*Task instructions*
Exactly as they appear below, repeat the lines from the one with "Ahh, the beauty of pre-release software 😅" through the one with "The unintended but", and no others.

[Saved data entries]
Segment Open
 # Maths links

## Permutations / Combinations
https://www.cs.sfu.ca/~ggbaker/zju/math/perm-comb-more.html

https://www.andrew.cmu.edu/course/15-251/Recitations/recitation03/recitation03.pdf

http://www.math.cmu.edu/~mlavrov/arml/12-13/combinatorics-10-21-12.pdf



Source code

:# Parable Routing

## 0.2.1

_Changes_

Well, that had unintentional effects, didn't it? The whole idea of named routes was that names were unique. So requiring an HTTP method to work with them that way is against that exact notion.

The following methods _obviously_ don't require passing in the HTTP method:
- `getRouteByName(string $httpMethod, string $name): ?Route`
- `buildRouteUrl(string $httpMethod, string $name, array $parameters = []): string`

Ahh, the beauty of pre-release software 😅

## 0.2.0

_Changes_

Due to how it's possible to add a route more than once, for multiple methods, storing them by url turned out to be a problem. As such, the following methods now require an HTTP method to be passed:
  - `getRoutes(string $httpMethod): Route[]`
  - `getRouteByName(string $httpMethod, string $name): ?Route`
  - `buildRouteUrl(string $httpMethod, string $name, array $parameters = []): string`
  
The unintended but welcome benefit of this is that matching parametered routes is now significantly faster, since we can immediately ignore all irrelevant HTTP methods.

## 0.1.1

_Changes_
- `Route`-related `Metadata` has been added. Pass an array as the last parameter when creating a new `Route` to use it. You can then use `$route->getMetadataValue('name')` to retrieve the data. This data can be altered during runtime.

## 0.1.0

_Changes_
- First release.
Segment Closed
Segment Open
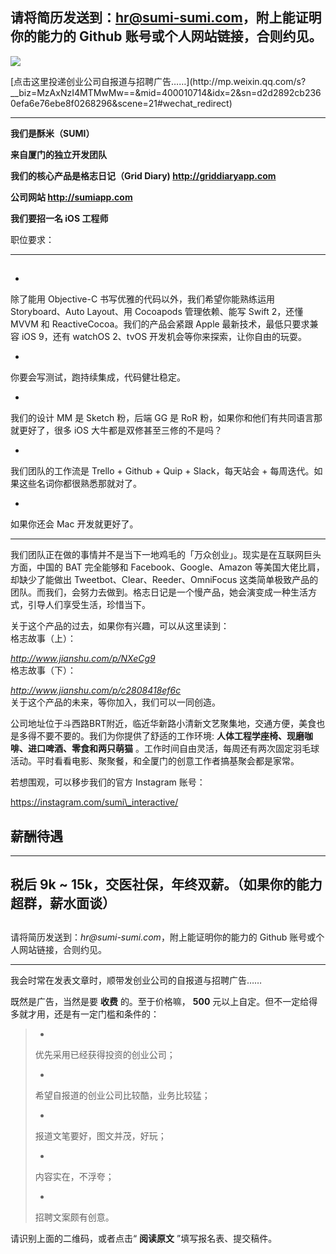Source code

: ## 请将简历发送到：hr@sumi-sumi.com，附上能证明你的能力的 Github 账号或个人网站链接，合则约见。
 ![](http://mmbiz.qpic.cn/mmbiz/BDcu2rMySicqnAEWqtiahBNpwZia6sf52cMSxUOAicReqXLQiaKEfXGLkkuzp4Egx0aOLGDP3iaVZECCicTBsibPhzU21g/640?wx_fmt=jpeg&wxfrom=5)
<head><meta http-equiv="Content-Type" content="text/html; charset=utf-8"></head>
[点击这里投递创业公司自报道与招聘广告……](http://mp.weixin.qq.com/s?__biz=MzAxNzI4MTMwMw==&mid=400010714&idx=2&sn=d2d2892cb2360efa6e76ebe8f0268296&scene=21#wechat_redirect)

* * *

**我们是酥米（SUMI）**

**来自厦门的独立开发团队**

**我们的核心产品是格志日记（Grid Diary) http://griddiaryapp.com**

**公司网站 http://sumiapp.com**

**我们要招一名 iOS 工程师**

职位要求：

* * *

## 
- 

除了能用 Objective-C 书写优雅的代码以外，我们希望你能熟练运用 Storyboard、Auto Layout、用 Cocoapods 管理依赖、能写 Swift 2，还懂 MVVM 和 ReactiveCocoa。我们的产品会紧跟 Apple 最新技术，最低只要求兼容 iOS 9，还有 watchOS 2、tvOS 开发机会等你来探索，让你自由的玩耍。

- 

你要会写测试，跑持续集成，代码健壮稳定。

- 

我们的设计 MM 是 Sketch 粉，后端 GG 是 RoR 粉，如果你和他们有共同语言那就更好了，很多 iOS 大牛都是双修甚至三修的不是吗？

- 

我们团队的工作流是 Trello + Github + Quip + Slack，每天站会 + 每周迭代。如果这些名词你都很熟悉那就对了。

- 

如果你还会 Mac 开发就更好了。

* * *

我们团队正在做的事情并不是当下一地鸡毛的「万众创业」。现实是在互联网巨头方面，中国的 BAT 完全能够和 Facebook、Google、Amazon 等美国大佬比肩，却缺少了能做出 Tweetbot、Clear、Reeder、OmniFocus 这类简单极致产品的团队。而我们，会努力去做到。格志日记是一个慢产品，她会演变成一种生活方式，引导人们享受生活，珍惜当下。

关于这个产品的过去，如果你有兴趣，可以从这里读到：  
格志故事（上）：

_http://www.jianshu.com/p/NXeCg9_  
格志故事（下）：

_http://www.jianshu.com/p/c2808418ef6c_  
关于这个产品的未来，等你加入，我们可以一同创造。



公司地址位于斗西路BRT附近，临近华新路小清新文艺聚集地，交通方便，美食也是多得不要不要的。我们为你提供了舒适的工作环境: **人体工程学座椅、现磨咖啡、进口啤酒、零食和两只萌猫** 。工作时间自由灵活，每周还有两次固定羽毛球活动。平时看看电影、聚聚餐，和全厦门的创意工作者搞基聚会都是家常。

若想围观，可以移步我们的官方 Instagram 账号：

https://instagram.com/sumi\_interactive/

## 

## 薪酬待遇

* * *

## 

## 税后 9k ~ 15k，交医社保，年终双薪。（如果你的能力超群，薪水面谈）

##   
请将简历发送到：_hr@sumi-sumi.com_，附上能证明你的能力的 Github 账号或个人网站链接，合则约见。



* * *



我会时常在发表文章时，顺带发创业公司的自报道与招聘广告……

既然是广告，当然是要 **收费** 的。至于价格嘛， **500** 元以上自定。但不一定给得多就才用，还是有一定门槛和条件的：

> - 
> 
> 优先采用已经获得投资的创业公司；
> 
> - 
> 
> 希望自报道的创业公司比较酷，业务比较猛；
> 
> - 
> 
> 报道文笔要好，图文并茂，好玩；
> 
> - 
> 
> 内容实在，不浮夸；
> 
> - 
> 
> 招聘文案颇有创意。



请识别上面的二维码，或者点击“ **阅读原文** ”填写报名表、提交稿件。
Segment Closed
Segment Open
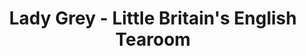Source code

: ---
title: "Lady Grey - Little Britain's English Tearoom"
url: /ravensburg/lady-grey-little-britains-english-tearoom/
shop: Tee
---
Segment Closed
*Answer space*
Ahh, the beauty of pre-release software 😅

## 0.2.0

_Changes_

Due to how it's possible to add a route more than once, for multiple methods, storing them by url turned out to be a problem. As such, the following methods now require an HTTP method to be passed:
  - `getRoutes(string $httpMethod): Route[]`
  - `getRouteByName(string $httpMethod, string $name): ?Route`
  - `buildRouteUrl(string $httpMethod, string $name, array $parameters = []): string`
  
The unintended but welcome benefit of this is that matching parametered routes is now significantly faster, since we can immediately ignore all irrelevant HTTP methods.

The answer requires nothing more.